Source texts of formatted documents:
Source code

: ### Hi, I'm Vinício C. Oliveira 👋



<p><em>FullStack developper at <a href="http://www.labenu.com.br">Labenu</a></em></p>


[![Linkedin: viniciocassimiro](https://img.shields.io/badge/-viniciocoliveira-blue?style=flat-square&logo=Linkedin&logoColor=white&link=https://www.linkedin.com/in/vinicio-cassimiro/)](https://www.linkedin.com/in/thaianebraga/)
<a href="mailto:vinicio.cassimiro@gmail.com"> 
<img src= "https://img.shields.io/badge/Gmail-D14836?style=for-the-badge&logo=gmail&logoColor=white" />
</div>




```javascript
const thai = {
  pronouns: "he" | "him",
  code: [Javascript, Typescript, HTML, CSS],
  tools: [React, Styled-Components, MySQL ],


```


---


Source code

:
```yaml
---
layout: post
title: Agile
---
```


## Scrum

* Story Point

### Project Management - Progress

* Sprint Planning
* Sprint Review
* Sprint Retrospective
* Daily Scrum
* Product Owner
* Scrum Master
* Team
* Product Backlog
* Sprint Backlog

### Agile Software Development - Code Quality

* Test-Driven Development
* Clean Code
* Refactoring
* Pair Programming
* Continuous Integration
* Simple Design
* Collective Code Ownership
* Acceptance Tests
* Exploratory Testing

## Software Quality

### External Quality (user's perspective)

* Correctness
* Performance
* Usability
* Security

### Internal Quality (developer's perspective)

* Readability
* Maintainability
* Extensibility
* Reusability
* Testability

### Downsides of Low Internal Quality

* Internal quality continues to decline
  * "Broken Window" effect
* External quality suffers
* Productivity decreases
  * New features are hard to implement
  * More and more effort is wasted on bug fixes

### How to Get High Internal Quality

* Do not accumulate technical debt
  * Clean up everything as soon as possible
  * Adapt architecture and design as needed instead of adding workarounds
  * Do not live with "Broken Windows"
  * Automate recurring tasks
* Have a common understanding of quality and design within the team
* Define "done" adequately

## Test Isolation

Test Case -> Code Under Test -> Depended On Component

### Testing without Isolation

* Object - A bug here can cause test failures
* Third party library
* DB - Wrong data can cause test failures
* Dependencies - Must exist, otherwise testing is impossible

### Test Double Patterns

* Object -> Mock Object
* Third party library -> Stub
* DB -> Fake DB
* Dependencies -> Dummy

» **EXERCISE BRIEF**: Look through the records and gather each line with the word "href".

» **RESPONSE BOX**:
<p><em>FullStack developper at <a href="http://www.labenu.com.br">Labenu</a></em></p>
<a href="mailto:vinicio.cassimiro@gmail.com"> 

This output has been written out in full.